#### Required action:
Leave the pictures out and restate every line below exactly.

Start of Source material

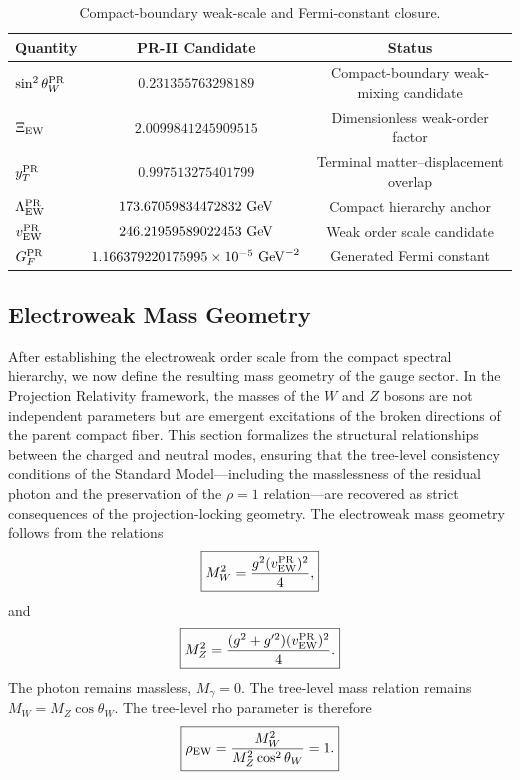 \documentclass[11pt]{article}
\renewcommand{\arraystretch}{1.22}
\renewcommand{\arraystretch}{1.4}
\begin{document}
\begin{table}[ht!]
\centering
\caption{Compact-boundary weak-scale and Fermi-constant closure.}
\label{tab:pr2_weak_scale_fermi_closure}
\small
\renewcommand{\arraystretch}{1.25}
\begin{tabular}{lcc}
\hline
\textbf{Quantity} & \textbf{PR-II Candidate} & \textbf{Status} \\ \hline
\(\sin^2\theta_W^{\rm PR}\) 
& \(0.231355763298189\) 
& Compact-boundary weak-mixing candidate \\

\(\Xi_{\rm EW}\) 
& \(2.0099841245909515\) 
& Dimensionless weak-order factor \\

\(y_T^{\rm PR}\) 
& \(0.997513275401799\) 
& Terminal matter--displacement overlap \\

\(\Lambda_{\rm EW}^{\rm PR}\) 
& \(173.67059834472832\ {\rm GeV}\) 
& Compact hierarchy anchor \\

\(v_{\rm EW}^{\rm PR}\) 
& \(246.21959589022453\ {\rm GeV}\) 
& Weak order scale candidate \\

\(G_F^{\rm PR}\) 
& \(1.166379220175995\times10^{-5}\ {\rm GeV}^{-2}\) 
& Generated Fermi constant \\ \hline
\end{tabular}
\end{table}

\subsection{Electroweak Mass Geometry}
\label{sec:pr2_electroweak_mass_geometry}
After establishing the electroweak order scale from the compact spectral hierarchy, we now define the resulting mass geometry of the gauge sector. In the Projection Relativity framework, the masses of the $W$ and $Z$ bosons are not independent parameters but are emergent excitations of the broken directions of the parent compact fiber. This section formalizes the structural relationships between the charged and neutral modes, ensuring that the tree-level consistency conditions of the Standard Model—including the masslessness of the residual photon and the preservation of the $\rho=1$ relation—are recovered as strict consequences of the projection-locking geometry. The electroweak mass geometry follows from the relations
\begin{equation}
\boxed{
M_W^2
=
\frac{g^2(v_{\rm EW}^{\rm PR})^2}{4},
}
\end{equation}
and
\begin{equation}
\boxed{
M_Z^2
=
\frac{
(g^2+g'^2)
(v_{\rm EW}^{\rm PR})^2
}{4}.
}
\end{equation}
The photon remains massless, $M_\gamma=0$. The tree-level mass relation remains $M_W = M_Z\cos\theta_W$. The tree-level rho parameter is therefore
\begin{equation}
\boxed{
\rho_{\rm EW}
=
\frac{
M_W^2
}{
M_Z^2\cos^2\theta_W
}
=
1.
}
\end{equation}
\end{document}
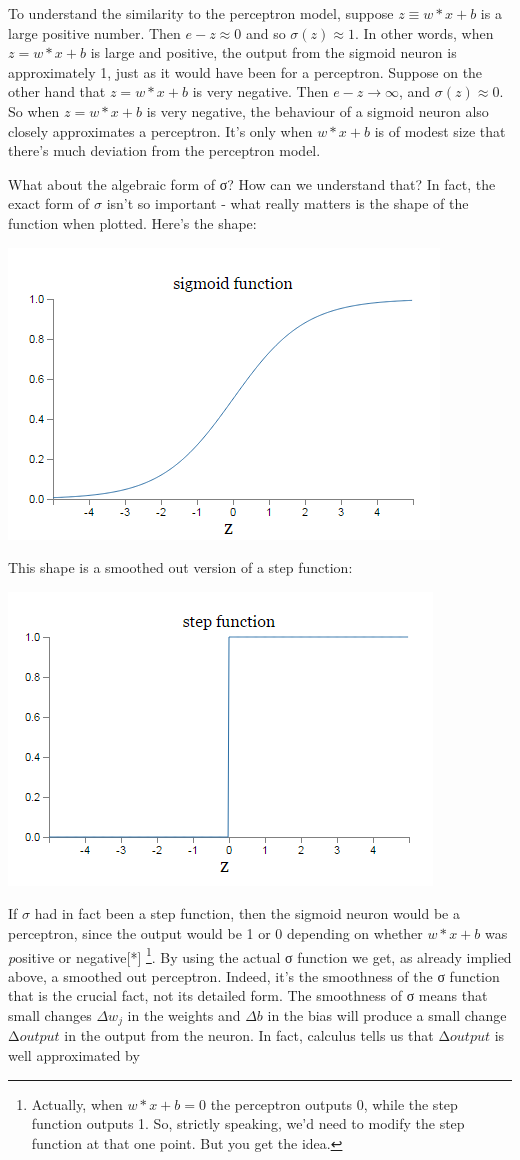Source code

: \documentclass[a4paper,12pt]{report}%
\begin{document}
To understand the similarity to the perceptron model, suppose $ z \equiv w*x + b $ is a large positive number. Then $e-z \approx 0$ and so $\sigma(z) \approx 1$. In other words, when $z=w*x+b$ is large and positive, the output from the sigmoid neuron is approximately 1, just as it would have been for a perceptron. Suppose on the other hand that $z=w*x+b$ is very negative. Then $e-z \rightarrow \infty$, and $\sigma(z) \approx 0$. So when $z=w*x+b$ is very negative, the behaviour of a sigmoid neuron also closely approximates a perceptron. It's only when $w*x+b$ is of modest size that there's much deviation from the perceptron model.

What about the algebraic form of σ? How can we understand that? In fact, the exact form of $\sigma$ isn't so important - what really matters is the shape of the function when plotted. Here's the shape:

\begin{center}
 \includegraphics[width=0.5\linewidth]{images/sigmoid.png}
\end{center}

This shape is a smoothed out version of a step function:

\begin{center}
 \includegraphics[width=0.5\linewidth]{images/step.png}
\end{center}
If $\sigma$ had in fact been a step function, then the sigmoid neuron would be a perceptron, since the output would be 1 or 0 depending on whether $ w*x + b $ was {\emph positive or negative}[*] \footnote{\color{blue}Actually, when $w*x + b = 0 $ the perceptron outputs 0, while the step function outputs 1. So, strictly speaking, we'd need to modify the step function at that one point. But you get the idea.}. By using the actual σ function we get, as already implied above, a smoothed out perceptron. Indeed, it's the smoothness of the σ function that is the crucial fact, not its detailed form. The smoothness of σ means that small changes $Δw_{j}$ in the weights and $Δb$ in the bias will produce a small change Δ$output$ in the output from the neuron. In fact, calculus tells us that Δ$output$ is well approximated by
\end{document}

End of Source material

#### Expected answer:
 \documentclass[11pt]{article}
\renewcommand{\arraystretch}{1.22}
\renewcommand{\arraystretch}{1.4}
\begin{document}
\begin{table}[ht!]
\centering
\caption{Compact-boundary weak-scale and Fermi-constant closure.}
\label{tab:pr2_weak_scale_fermi_closure}
\small
\renewcommand{\arraystretch}{1.25}
\begin{tabular}{lcc}
\hline
\textbf{Quantity} & \textbf{PR-II Candidate} & \textbf{Status} \\ \hline
\(\sin^2\theta_W^{\rm PR}\) 
& \(0.231355763298189\) 
& Compact-boundary weak-mixing candidate \\

\(\Xi_{\rm EW}\) 
& \(2.0099841245909515\) 
& Dimensionless weak-order factor \\

\(y_T^{\rm PR}\) 
& \(0.997513275401799\) 
& Terminal matter--displacement overlap \\

\(\Lambda_{\rm EW}^{\rm PR}\) 
& \(173.67059834472832\ {\rm GeV}\) 
& Compact hierarchy anchor \\

\(v_{\rm EW}^{\rm PR}\) 
& \(246.21959589022453\ {\rm GeV}\) 
& Weak order scale candidate \\

\(G_F^{\rm PR}\) 
& \(1.166379220175995\times10^{-5}\ {\rm GeV}^{-2}\) 
& Generated Fermi constant \\ \hline
\end{tabular}
\end{table}

\subsection{Electroweak Mass Geometry}
\label{sec:pr2_electroweak_mass_geometry}
After establishing the electroweak order scale from the compact spectral hierarchy, we now define the resulting mass geometry of the gauge sector. In the Projection Relativity framework, the masses of the $W$ and $Z$ bosons are not independent parameters but are emergent excitations of the broken directions of the parent compact fiber. This section formalizes the structural relationships between the charged and neutral modes, ensuring that the tree-level consistency conditions of the Standard Model—including the masslessness of the residual photon and the preservation of the $\rho=1$ relation—are recovered as strict consequences of the projection-locking geometry. The electroweak mass geometry follows from the relations
\begin{equation}
\boxed{
M_W^2
=
\frac{g^2(v_{\rm EW}^{\rm PR})^2}{4},
}
\end{equation}
and
\begin{equation}
\boxed{
M_Z^2
=
\frac{
(g^2+g'^2)
(v_{\rm EW}^{\rm PR})^2
}{4}.
}
\end{equation}
The photon remains massless, $M_\gamma=0$. The tree-level mass relation remains $M_W = M_Z\cos\theta_W$. The tree-level rho parameter is therefore
\begin{equation}
\boxed{
\rho_{\rm EW}
=
\frac{
M_W^2
}{
M_Z^2\cos^2\theta_W
}
=
1.
}
\end{equation}
\end{document}
Source code

: \documentclass[a4paper,12pt]{report}%
\begin{document}
To understand the similarity to the perceptron model, suppose $ z \equiv w*x + b $ is a large positive number. Then $e-z \approx 0$ and so $\sigma(z) \approx 1$. In other words, when $z=w*x+b$ is large and positive, the output from the sigmoid neuron is approximately 1, just as it would have been for a perceptron. Suppose on the other hand that $z=w*x+b$ is very negative. Then $e-z \rightarrow \infty$, and $\sigma(z) \approx 0$. So when $z=w*x+b$ is very negative, the behaviour of a sigmoid neuron also closely approximates a perceptron. It's only when $w*x+b$ is of modest size that there's much deviation from the perceptron model.

What about the algebraic form of σ? How can we understand that? In fact, the exact form of $\sigma$ isn't so important - what really matters is the shape of the function when plotted. Here's the shape:

\begin{center}
 \includegraphics[width=0.5\linewidth]{images/sigmoid.png}
\end{center}

This shape is a smoothed out version of a step function:

\begin{center}
 \includegraphics[width=0.5\linewidth]{images/step.png}
\end{center}
If $\sigma$ had in fact been a step function, then the sigmoid neuron would be a perceptron, since the output would be 1 or 0 depending on whether $ w*x + b $ was {\emph positive or negative}[*] \footnote{\color{blue}Actually, when $w*x + b = 0 $ the perceptron outputs 0, while the step function outputs 1. So, strictly speaking, we'd need to modify the step function at that one point. But you get the idea.}. By using the actual σ function we get, as already implied above, a smoothed out perceptron. Indeed, it's the smoothness of the σ function that is the crucial fact, not its detailed form. The smoothness of σ means that small changes $Δw_{j}$ in the weights and $Δb$ in the bias will produce a small change Δ$output$ in the output from the neuron. In fact, calculus tells us that Δ$output$ is well approximated by
\end{document}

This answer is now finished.